Clear the Way for Mac and Sally

This last Wednesday brought us one significant small-screen anniversary, a full half-century having passed since Columbo made its debut as part of the equally new NBC Mystery Moviewheel series.” Today offers another. It has now been an amazing 50 years since Once Upon a Dead Man—the two-hour pilot film for McMillan & Wife, another popular Mystery Movie component—was first broadcast on Friday, September 17, 1971. The teleflick’s competition that evening included the second-season opener of the ABC sitcom The Partridge Family; the debut of David Janssen’s third boob-tube drama, CBS’ ill-fated O’Hara, United States Treasury; the ABC comedy Love, American Style; and the CBS “world premiere” of Terror in the Sky, based on blockbuster best-seller Arthur Hailey’s 1956 television play, Flight into Danger.

Once Upon a Dead Man starred Rock Hudson as Stewart “Mac” McMillan, a defense attorney turned police commissioner of San Francisco, who took an extraordinarily active role in criminal investigations; and Susan Saint James (formerly of The Name of the Game) playing Sally McMillan, the commissioner’s two-decades-younger spouse, whose tendency to attract trouble was fortunately paired with her own skills at crime solving—she was, after all, born to a legendary Bay Area criminologist. Regarding the plot of that teleflick (written by Leonard B. Stern and Chester Krumholz), it found Sally drawing Mac into a charity-auction theft … which inevitably led to murder. John Schuck (who’d previously been seen in episodes of M*A*S*H, Gunsmoke, and Mission: Impossible) took the role of Sergeant Charles Enright, Mac’s phlegmatic and sometimes laughably obtuse assistant. Further filling out the cast were Jack Albertson, René Auberjonois, Kurt Kasznar, James Wainwright, the then-ubiquitous Herb Edelman, and Lost in Space’s Jonathan Harris. (Nancy Walker, who would receive three Emmy Award nominations for her supporting role as the McMillans’ grouchy housekeeper, Mildred, didn’t appear in this pilot; she only joined the series with its first regular episode, “Murder by the Barrel,” shown on September 29, 1971.)

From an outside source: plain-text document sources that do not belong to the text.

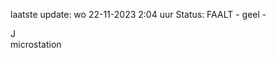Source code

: laatste update: 
wo 22-11-2023  2:04   uur 
Status: FAALT - geel - 
<div class="service R">J</div><div class="service Y">microstation</div>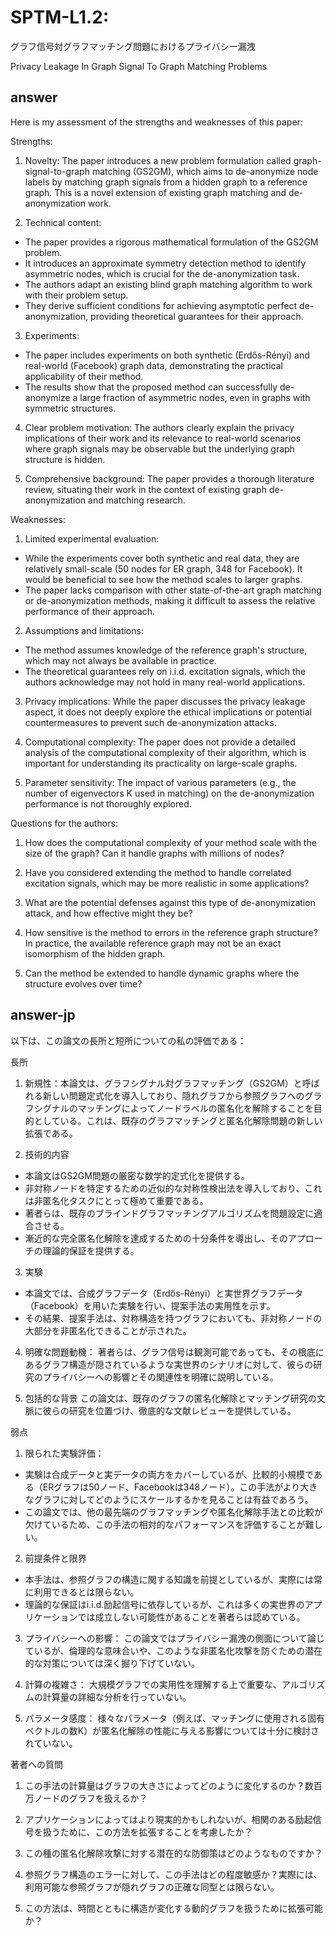 # SPTM-L1.2:
グラフ信号対グラフマッチング問題におけるプライバシー漏洩

Privacy Leakage In Graph Signal To Graph Matching Problems

## answer

Here is my assessment of the strengths and weaknesses of this paper:

Strengths:

1. Novelty: The paper introduces a new problem formulation called graph-signal-to-graph matching (GS2GM), which aims to de-anonymize node labels by matching graph signals from a hidden graph to a reference graph. This is a novel extension of existing graph matching and de-anonymization work.

2. Technical content:
- The paper provides a rigorous mathematical formulation of the GS2GM problem.
- It introduces an approximate symmetry detection method to identify asymmetric nodes, which is crucial for the de-anonymization task.
- The authors adapt an existing blind graph matching algorithm to work with their problem setup.
- They derive sufficient conditions for achieving asymptotic perfect de-anonymization, providing theoretical guarantees for their approach.

3. Experiments:
- The paper includes experiments on both synthetic (Erdős-Rényi) and real-world (Facebook) graph data, demonstrating the practical applicability of their method.
- The results show that the proposed method can successfully de-anonymize a large fraction of asymmetric nodes, even in graphs with symmetric structures.

4. Clear problem motivation: The authors clearly explain the privacy implications of their work and its relevance to real-world scenarios where graph signals may be observable but the underlying graph structure is hidden.

5. Comprehensive background: The paper provides a thorough literature review, situating their work in the context of existing graph de-anonymization and matching research.

Weaknesses:

1. Limited experimental evaluation:
- While the experiments cover both synthetic and real data, they are relatively small-scale (50 nodes for ER graph, 348 for Facebook). It would be beneficial to see how the method scales to larger graphs.
- The paper lacks comparison with other state-of-the-art graph matching or de-anonymization methods, making it difficult to assess the relative performance of their approach.

2. Assumptions and limitations:
- The method assumes knowledge of the reference graph's structure, which may not always be available in practice.
- The theoretical guarantees rely on i.i.d. excitation signals, which the authors acknowledge may not hold in many real-world applications.

3. Privacy implications: While the paper discusses the privacy leakage aspect, it does not deeply explore the ethical implications or potential countermeasures to prevent such de-anonymization attacks.

4. Computational complexity: The paper does not provide a detailed analysis of the computational complexity of their algorithm, which is important for understanding its practicality on large-scale graphs.

5. Parameter sensitivity: The impact of various parameters (e.g., the number of eigenvectors K used in matching) on the de-anonymization performance is not thoroughly explored.

Questions for the authors:

1. How does the computational complexity of your method scale with the size of the graph? Can it handle graphs with millions of nodes?

2. Have you considered extending the method to handle correlated excitation signals, which may be more realistic in some applications?

3. What are the potential defenses against this type of de-anonymization attack, and how effective might they be?

4. How sensitive is the method to errors in the reference graph structure? In practice, the available reference graph may not be an exact isomorphism of the hidden graph.

5. Can the method be extended to handle dynamic graphs where the structure evolves over time?

## answer-jp

以下は、この論文の長所と短所についての私の評価である：

長所

1. 新規性：本論文は、グラフシグナル対グラフマッチング（GS2GM）と呼ばれる新しい問題定式化を導入しており、隠れグラフから参照グラフへのグラフシグナルのマッチングによってノードラベルの匿名化を解除することを目的としている。これは、既存のグラフマッチングと匿名化解除問題の新しい拡張である。

2. 技術的内容
- 本論文はGS2GM問題の厳密な数学的定式化を提供する。
- 非対称ノードを特定するための近似的な対称性検出法を導入しており、これは非匿名化タスクにとって極めて重要である。
- 著者らは、既存のブラインドグラフマッチングアルゴリズムを問題設定に適合させる。
- 漸近的な完全匿名化解除を達成するための十分条件を導出し、そのアプローチの理論的保証を提供する。

3. 実験
- 本論文では、合成グラフデータ（Erdős-Rényi）と実世界グラフデータ（Facebook）を用いた実験を行い、提案手法の実用性を示す。
- その結果、提案手法は、対称構造を持つグラフにおいても、非対称ノードの大部分を非匿名化できることが示された。

4. 明確な問題動機： 著者らは、グラフ信号は観測可能であっても、その根底にあるグラフ構造が隠されているような実世界のシナリオに対して、彼らの研究のプライバシーへの影響とその関連性を明確に説明している。

5. 包括的な背景 この論文は、既存のグラフの匿名化解除とマッチング研究の文脈に彼らの研究を位置づけ、徹底的な文献レビューを提供している。

弱点

1. 限られた実験評価：
- 実験は合成データと実データの両方をカバーしているが、比較的小規模である（ERグラフは50ノード、Facebookは348ノード）。この手法がより大きなグラフに対してどのようにスケールするかを見ることは有益であろう。
- この論文では、他の最先端のグラフマッチングや匿名化解除手法との比較が欠けているため、この手法の相対的なパフォーマンスを評価することが難しい。

2. 前提条件と限界
- 本手法は、参照グラフの構造に関する知識を前提としているが、実際には常に利用できるとは限らない。
- 理論的な保証はi.i.d.励起信号に依存しているが、これは多くの実世界のアプリケーションでは成立しない可能性があることを著者らは認めている。

3. プライバシーへの影響： この論文ではプライバシー漏洩の側面について論じているが、倫理的な意味合いや、このような非匿名化攻撃を防ぐための潜在的な対策については深く掘り下げていない。

4. 計算の複雑さ： 大規模グラフでの実用性を理解する上で重要な、アルゴリズムの計算量の詳細な分析を行っていない。

5. パラメータ感度： 様々なパラメータ（例えば、マッチングに使用される固有ベクトルの数K）が匿名化解除の性能に与える影響については十分に検討されていない。

著者への質問

1. この手法の計算量はグラフの大きさによってどのように変化するのか？数百万ノードのグラフを扱えるか？

2. アプリケーションによってはより現実的かもしれないが、相関のある励起信号を扱うために、この方法を拡張することを考慮したか？

3. この種の匿名化解除攻撃に対する潜在的な防御策はどのようなものですか？

4. 参照グラフ構造のエラーに対して、この手法はどの程度敏感か？実際には、利用可能な参照グラフが隠れグラフの正確な同型とは限らない。

5. この方法は、時間とともに構造が変化する動的グラフを扱うために拡張可能か？

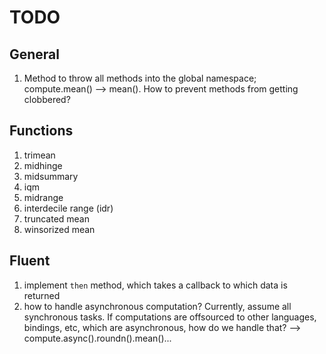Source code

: TODO
====

## General

1. 	Method to throw all methods into the global namespace; compute.mean() --> mean(). How to prevent methods from getting clobbered?


## Functions

1. 	trimean
2. 	midhinge
3. 	midsummary
4. 	iqm
5. 	midrange
6. 	interdecile range (idr)
7. 	truncated mean
8. 	winsorized mean


## Fluent

1. 	implement `then` method, which takes a callback to which data is returned
2. 	how to handle asynchronous computation? Currently, assume all synchronous tasks. If computations are offsourced to other languages, bindings, etc, which are asynchronous, how do we handle that? --> compute.async().roundn().mean()...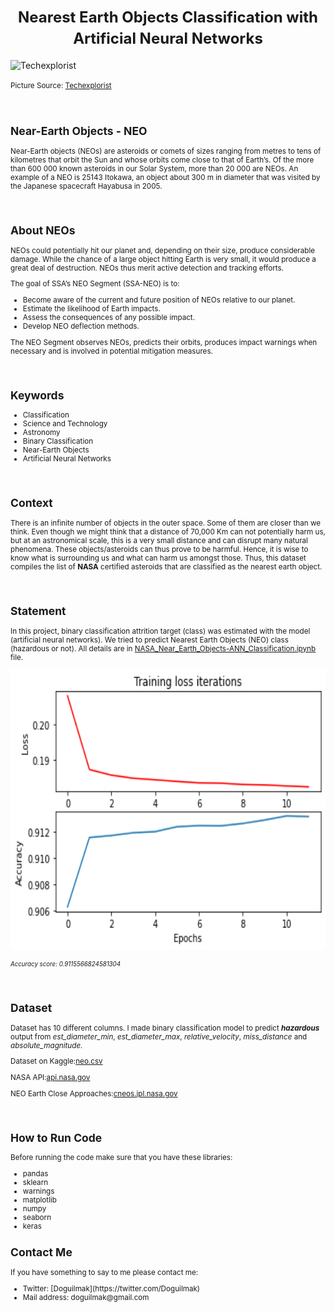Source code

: **<h1 align=center><font size = 5> Nearest Earth Objects Classification with Artificial Neural Networks</font></h1>**

<img src="https://www.techexplorist.com/wp-content/uploads/2021/12/NASAs-Eyes-on-Asteroids.jpg" alt="Techexplorist">

<small>Picture Source: <a href="https://www.techexplorist.com/wp-content/uploads/2021/12/NASAs-Eyes-on-Asteroids.jpg">Techexplorist</a>

<br>	

<h2>Near-Earth Objects - NEO</h2>

<p>Near-Earth objects (NEOs) are asteroids or comets of sizes ranging from metres to tens of kilometres that orbit the Sun and whose orbits come close to that of Earth’s. Of the more than 600 000 known asteroids in our Solar System, more than 20 000 are NEOs. An example of a NEO is 25143 Itokawa, an object about 300 m in diameter that was visited by the Japanese spacecraft Hayabusa in 2005.</p>

<br>

<h2>About NEOs</h2>

<p>NEOs could potentially hit our planet and, depending on their size, produce considerable damage. While the chance of a large object hitting Earth is very small, it would produce a great deal of destruction. NEOs thus merit active detection and tracking efforts.

The goal of SSA’s NEO Segment (SSA-NEO) is to:</p>

<ul>
	<li>Become aware of the current and future position of NEOs relative to our planet.</li>
	<li>Estimate the likelihood of Earth impacts.</li>
	<li>Assess the consequences of any possible impact.</li>
	<li>Develop NEO deflection methods.</li>
</ul>

<p>The NEO Segment observes NEOs, predicts their orbits, produces impact warnings when necessary and is involved in potential mitigation measures.</p>

<br>

<h2>Keywords</h2>

<ul>
	<li>Classification</li>
	<li>Science and Technology</li>
	<li>Astronomy</li>
	<li>Binary Classification</li>
	<li>Near-Earth Objects</li>
	<li>Artificial Neural Networks</li>
</ul>

<br>

<h2>Context</h2>

<p>There is an infinite number of objects in the outer space. Some of them are closer than we think. Even though we might think that a distance of 70,000 Km can not potentially harm us, but at an astronomical scale, this is a very small distance and can disrupt many natural phenomena. These objects/asteroids can thus prove to be harmful. Hence, it is wise to know what is surrounding us and what can harm us amongst those. Thus, this dataset compiles the list of  <b>NASA</b>  certified asteroids that are classified as the nearest earth object.</p>

<br>

<h2>Statement</h2>

<p>In this project, binary classification attrition target (class) was estimated with the model (artificial neural networks). We tried to predict Nearest Earth Objects (NEO) class (hazardous or not). All details are in <a href="https://github.com/doguilmak/Nearest-Earth-Objects-Classification/blob/main/NASA_Near_Earth_Objects-ANN_Classification.ipynb">NASA_Near_Earth_Objects-ANN_Classification.ipynb</a> file.</p>

<img width=900 height=450 src="acc_loss.png" alt="loss_and_accuracy">

<small><i>Accuracy score: 0.9115566824581304</i></small>

<br>
	
<h2>Dataset</h2>

Dataset has 10 different columns. I made binary classification model to predict <b><i>hazardous</i></b> output from <i>est_diameter_min</i>, <i>est_diameter_max</i>, <i>relative_velocity</i>, <i>miss_distance</i> and <i>absolute_magnitude</i>.

<p>Dataset on Kaggle:<a href="https://www.kaggle.com/datasets/sameepvani/nasa-nearest-earth-objects?select=neo.csv">neo.csv</a></p>
<p>NASA API:<a href="https://api.nasa.gov/">api.nasa.gov</a></p>
<p>NEO Earth Close Approaches:<a href="https://cneos.jpl.nasa.gov/ca/">cneos.jpl.nasa.gov</a></p>

<br>

<h2>How to Run Code</h2>

<p>Before running the code make sure that you have these libraries:</p>

<ul>
 <li>pandas</li>
 <li>sklearn</li>
 <li>warnings</li>
 <li>matplotlib</li>
 <li>numpy</li>
 <li>seaborn</li>
 <li>keras</li>
</ul>

<h2>Contact Me</h2>

<p>If you have something to say to me please contact me:</p>

<ul>
 <li>Twitter: [Doguilmak](https://twitter.com/Doguilmak)</li>
 <li>Mail address: doguilmak@gmail.com</li>
</ul>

As the TV Guide ad above asserts, Once Upon a Dead Man was intended to “generate laughs and suspense.” That should’ve been amended to read “smiles and suspense”—it wasn’t a comedy, after all. However, it did feature splendid, playful repartee between Hudson and Saint James, as well as an unusual but delightful bicycle pursuit through the streets of San Francisco, surely meant as a spoof on Steve McQueen’s squealing car chase in the 1968 film Bullitt.

Curiously, while McMillan & Wife is one of the vintage TV series (together with Banacek, McCloud, and others) added just this month to the lineup at IMDb TV, Amazon’s free, ad-supported streaming service, Once Upon a Dead Man is omitted from the episodes available. To watch it nowadays, you may have to spring for the complete series on DVD. Below you’ll find the movie’s opening title sequence.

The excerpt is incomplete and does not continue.